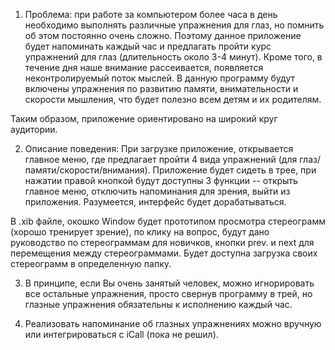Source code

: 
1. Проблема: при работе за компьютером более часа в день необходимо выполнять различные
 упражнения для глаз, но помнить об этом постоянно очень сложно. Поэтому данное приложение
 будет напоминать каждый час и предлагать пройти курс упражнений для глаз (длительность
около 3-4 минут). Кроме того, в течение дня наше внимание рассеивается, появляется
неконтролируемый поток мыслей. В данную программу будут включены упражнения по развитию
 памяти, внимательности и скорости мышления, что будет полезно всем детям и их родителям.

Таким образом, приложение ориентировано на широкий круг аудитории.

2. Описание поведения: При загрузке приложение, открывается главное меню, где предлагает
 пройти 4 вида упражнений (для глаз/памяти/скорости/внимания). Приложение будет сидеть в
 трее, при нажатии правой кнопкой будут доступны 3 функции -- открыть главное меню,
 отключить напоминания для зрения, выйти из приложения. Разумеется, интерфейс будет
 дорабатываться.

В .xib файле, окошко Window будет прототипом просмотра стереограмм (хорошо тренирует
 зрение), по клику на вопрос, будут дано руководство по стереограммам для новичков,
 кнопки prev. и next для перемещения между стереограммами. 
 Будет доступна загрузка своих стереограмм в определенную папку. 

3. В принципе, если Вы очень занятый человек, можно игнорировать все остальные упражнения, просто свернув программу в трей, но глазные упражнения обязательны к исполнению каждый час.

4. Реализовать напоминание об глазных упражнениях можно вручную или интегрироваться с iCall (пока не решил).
____
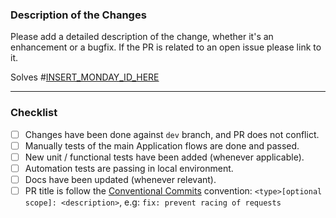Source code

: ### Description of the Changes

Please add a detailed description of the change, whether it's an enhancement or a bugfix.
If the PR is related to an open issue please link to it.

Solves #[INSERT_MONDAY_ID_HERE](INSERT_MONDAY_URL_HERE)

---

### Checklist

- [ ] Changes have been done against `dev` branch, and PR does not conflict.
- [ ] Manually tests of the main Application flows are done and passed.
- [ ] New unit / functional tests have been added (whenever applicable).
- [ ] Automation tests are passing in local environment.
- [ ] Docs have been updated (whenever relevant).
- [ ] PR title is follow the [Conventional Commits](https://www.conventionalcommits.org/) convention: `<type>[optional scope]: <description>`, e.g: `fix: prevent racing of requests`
____
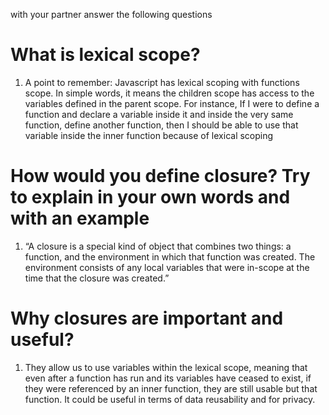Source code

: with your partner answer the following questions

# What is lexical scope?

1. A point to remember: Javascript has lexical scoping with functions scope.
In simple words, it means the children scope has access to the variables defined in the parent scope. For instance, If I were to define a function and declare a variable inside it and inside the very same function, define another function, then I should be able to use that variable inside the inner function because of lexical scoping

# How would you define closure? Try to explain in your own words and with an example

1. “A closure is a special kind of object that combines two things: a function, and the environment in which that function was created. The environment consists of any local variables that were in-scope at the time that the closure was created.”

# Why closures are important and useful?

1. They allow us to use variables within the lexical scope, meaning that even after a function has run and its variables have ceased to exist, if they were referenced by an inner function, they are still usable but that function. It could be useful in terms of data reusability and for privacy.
____
Among the records above, find each line holding "программу" and list it.

неконтролируемый поток мыслей. В данную программу будут включены упражнения по развитию
3. В принципе, если Вы очень занятый человек, можно игнорировать все остальные упражнения, просто свернув программу в трей, но глазные упражнения обязательны к исполнению каждый час.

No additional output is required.